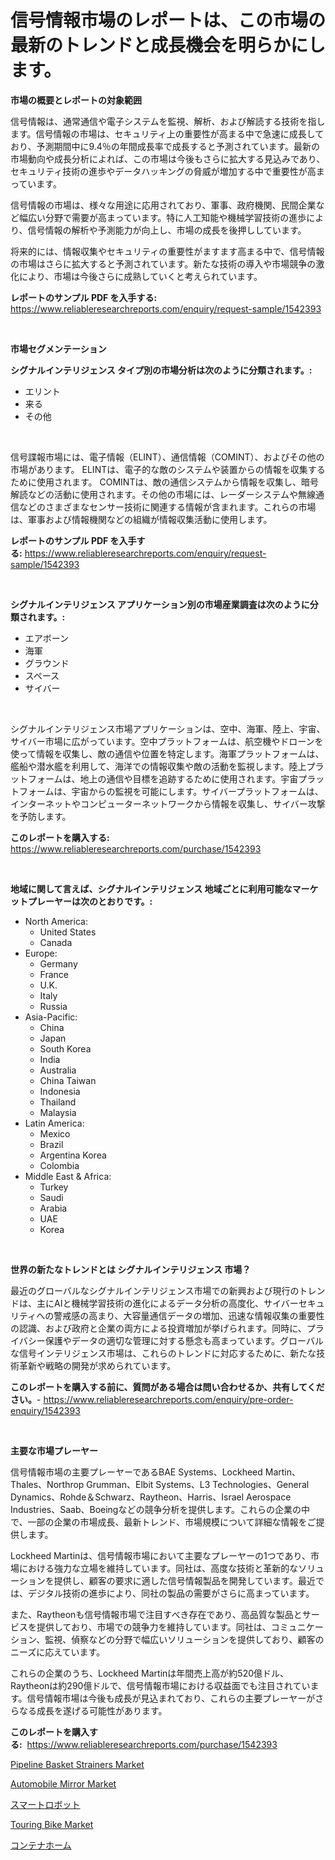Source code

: <p><h1>信号情報市場のレポートは、この市場の最新のトレンドと成長機会を明らかにします。</h1></p><p><strong>市場の概要とレポートの対象範囲</strong></p>
<p><p>信号情報は、通常通信や電子システムを監視、解析、および解読する技術を指します。信号情報の市場は、セキュリティ上の重要性が高まる中で急速に成長しており、予測期間中に9.4％の年間成長率で成長すると予測されています。最新の市場動向や成長分析によれば、この市場は今後もさらに拡大する見込みであり、セキュリティ技術の進歩やデータハッキングの脅威が増加する中で重要性が高まっています。</p><p>信号情報の市場は、様々な用途に応用されており、軍事、政府機関、民間企業など幅広い分野で需要が高まっています。特に人工知能や機械学習技術の進歩により、信号情報の解析や予測能力が向上し、市場の成長を後押ししています。</p><p>将来的には、情報収集やセキュリティの重要性がますます高まる中で、信号情報の市場はさらに拡大すると予測されています。新たな技術の導入や市場競争の激化により、市場は今後さらに成熟していくと考えられています。</p></p>
<p><strong>レポートのサンプル PDF を入手する:</strong> <a href="https://www.reliableresearchreports.com/enquiry/request-sample/1542393">https://www.reliableresearchreports.com/enquiry/request-sample/1542393</a></p>
<p>&nbsp;</p>
<p><strong>市場セグメンテーション</strong></p>
<p><strong>シグナルインテリジェンス タイプ別の市場分析は次のように分類されます。:</strong></p>
<p><ul><li>エリント</li><li>来る</li><li>その他</li></ul></p>
<p>&nbsp;</p>
<p><p>信号諜報市場には、電子情報（ELINT）、通信情報（COMINT）、およびその他の市場があります。 ELINTは、電子的な敵のシステムや装置からの情報を収集するために使用されます。 COMINTは、敵の通信システムから情報を収集し、暗号解読などの活動に使用されます。その他の市場には、レーダーシステムや無線通信などのさまざまなセンサー技術に関連する情報が含まれます。これらの市場は、軍事および情報機関などの組織が情報収集活動に使用します。</p></p>
<p><strong>レポートのサンプル PDF を入手する:</strong>&nbsp;<a href="https://www.reliableresearchreports.com/enquiry/request-sample/1542393">https://www.reliableresearchreports.com/enquiry/request-sample/1542393</a></p>
<p>&nbsp;</p>
<p><strong> シグナルインテリジェンス アプリケーション別の市場産業調査は次のように分類されます。:</strong></p>
<p><ul><li>エアボーン</li><li>海軍</li><li>グラウンド</li><li>スペース</li><li>サイバー</li></ul></p>
<p>&nbsp;</p>
<p><p>シグナルインテリジェンス市場アプリケーションは、空中、海軍、陸上、宇宙、サイバー市場に広がっています。空中プラットフォームは、航空機やドローンを使って情報を収集し、敵の通信や位置を特定します。海軍プラットフォームは、艦船や潜水艦を利用して、海洋での情報収集や敵の活動を監視します。陸上プラットフォームは、地上の通信や目標を追跡するために使用されます。宇宙プラットフォームは、宇宙からの監視を可能にします。サイバープラットフォームは、インターネットやコンピューターネットワークから情報を収集し、サイバー攻撃を予防します。</p></p>
<p><strong>このレポートを購入する:</strong>&nbsp; <a href="https://www.reliableresearchreports.com/purchase/1542393">https://www.reliableresearchreports.com/purchase/1542393</a></p>
<p>&nbsp;</p>
<p><strong>地域に関して言えば、シグナルインテリジェンス 地域ごとに利用可能なマーケットプレーヤーは次のとおりです。:</strong></p>
<p><ul>
    <li>
        North America:
        <ul>
            <li>United States</li>
            <li>Canada</li>
        </ul>
    </li>
    <li>
        Europe:
        <ul>
            <li>Germany</li>
            <li>France</li>
            <li>U.K.</li>
            <li>Italy</li>
            <li>Russia</li>
        </ul>
    </li>
    <li>
        Asia-Pacific:
        <ul>
            <li>China</li>
            <li>Japan</li>
            <li>South Korea</li>
            <li>India</li>
            <li>Australia</li>
            <li>China Taiwan</li>
            <li>Indonesia</li>
            <li>Thailand</li>
            <li>Malaysia</li>
        </ul>
    </li>
    <li>
        Latin America:
        <ul>
            <li>Mexico</li>
            <li>Brazil</li>
            <li>Argentina Korea</li>
            <li>Colombia</li>
        </ul>
    </li>
    <li>
        Middle East & Africa:
        <ul>
            <li>Turkey</li>
            <li>Saudi</li>
            <li>Arabia</li>
            <li>UAE</li>
            <li>Korea</li>
        </ul>
    </li>
    </ul></p>
<p>&nbsp;</p>
<p><strong>世界の新たなトレンドとは シグナルインテリジェンス 市場？</strong></p>
<p><p>最近のグローバルなシグナルインテリジェンス市場での新興および現行のトレンドは、主にAIと機械学習技術の進化によるデータ分析の高度化、サイバーセキュリティへの警戒感の高まり、大容量通信データの増加、迅速な情報収集の重要性の認識、および政府と企業の両方による投資増加が挙げられます。同時に、プライバシー保護やデータの適切な管理に対する懸念も高まっています。グローバルな信号インテリジェンス市場は、これらのトレンドに対応するために、新たな技術革新や戦略の開発が求められています。</p></p>
<p><strong>このレポートを購入する前に、質問がある場合は問い合わせるか、共有してください。</strong>- <a href="https://www.reliableresearchreports.com/enquiry/pre-order-enquiry/1542393">https://www.reliableresearchreports.com/enquiry/pre-order-enquiry/1542393</a></p>
<p>&nbsp;</p>
<p><strong>主要な市場プレーヤー</strong></p>
<p><p>信号情報市場の主要プレーヤーであるBAE Systems、Lockheed Martin、Thales、Northrop Grumman、Elbit Systems、L3 Technologies、General Dynamics、Rohde＆Schwarz、Raytheon、Harris、Israel Aerospace Industries、Saab、Boeingなどの競争分析を提供します。これらの企業の中で、一部の企業の市場成長、最新トレンド、市場規模について詳細な情報をご提供します。</p><p>Lockheed Martinは、信号情報市場において主要なプレーヤーの1つであり、市場における強力な立場を維持しています。同社は、高度な技術と革新的なソリューションを提供し、顧客の要求に適した信号情報製品を開発しています。最近では、デジタル技術の進歩により、同社の製品の需要がさらに高まっています。</p><p>また、Raytheonも信号情報市場で注目すべき存在であり、高品質な製品とサービスを提供しており、市場での競争力を維持しています。同社は、コミュニケーション、監視、偵察などの分野で幅広いソリューションを提供しており、顧客のニーズに応えています。</p><p>これらの企業のうち、Lockheed Martinは年間売上高が約520億ドル、Raytheonは約290億ドルで、信号情報市場における収益面でも注目されています。信号情報市場は今後も成長が見込まれており、これらの主要プレーヤーがさらなる成長を遂げる可能性があります。</p></p>
<p><strong>このレポートを購入する:</strong>&nbsp;&nbsp;<a href="https://www.reliableresearchreports.com/purchase/1542393">https://www.reliableresearchreports.com/purchase/1542393</a></p>
<p><p><a href="https://scarlet-rocket-c63.notion.site/Global-Pipeline-Basket-Strainers-Market-by-Types-Applications-and-Major-Players-with-Regional-Gro-d28b3412adcb4399b800188e796add63">Pipeline Basket Strainers Market</a></p><p><a href="https://github.com/johnbach50/Market-Research-Report-List-2/blob/main/automobile-mirror-market.md">Automobile Mirror Market</a></p><p><a href="https://medium.com/@skylardaniel70/%E3%82%B9%E3%83%9E%E3%83%BC%E3%83%88%E3%83%AD%E3%83%9C%E3%83%83%E3%83%88%E5%B8%82%E5%A0%B4-%E5%B8%82%E5%A0%B4cagr-%E5%B8%82%E5%A0%B4%E5%8B%95%E5%90%91-%E5%8F%8A%E3%81%B3%E6%88%90%E9%95%B7%E6%88%A6%E7%95%A5%E3%81%AB%E9%96%A2%E3%81%99%E3%82%8B%E6%B4%9E%E5%AF%9F-b7a7a33d3bc6">スマートロボット</a></p><p><a href="https://github.com/pjcfca/Market-Research-Report-List-1/blob/main/touring-bike-market.md">Touring Bike Market</a></p><p><a href="https://medium.com/@skylardaniel70/%E3%82%B3%E3%83%B3%E3%83%86%E3%83%8A%E3%83%9B%E3%83%BC%E3%83%A0%E5%B8%82%E5%A0%B4%E8%A6%8F%E6%A8%A1-%E5%B8%82%E5%A0%B4%E5%B1%95%E6%9C%9B%E3%81%8A%E3%82%88%E3%81%B3%E5%B8%82%E5%A0%B4%E4%BA%88%E6%B8%AC-2024%E5%B9%B4%E3%81%8B%E3%82%892031%E5%B9%B4-6b198dcb011d">コンテナホーム</a></p></p>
####
What you should do:
Which lines above include the string "レポートのサンプル"? Show them.

Solution to this task:
<p><strong>レポートのサンプル PDF を入手する:</strong> <a href="https://www.reliableresearchreports.com/enquiry/request-sample/1542393">https://www.reliableresearchreports.com/enquiry/request-sample/1542393</a></p>
<p><strong>レポートのサンプル PDF を入手する:</strong>&nbsp;<a href="https://www.reliableresearchreports.com/enquiry/request-sample/1542393">https://www.reliableresearchreports.com/enquiry/request-sample/1542393</a></p>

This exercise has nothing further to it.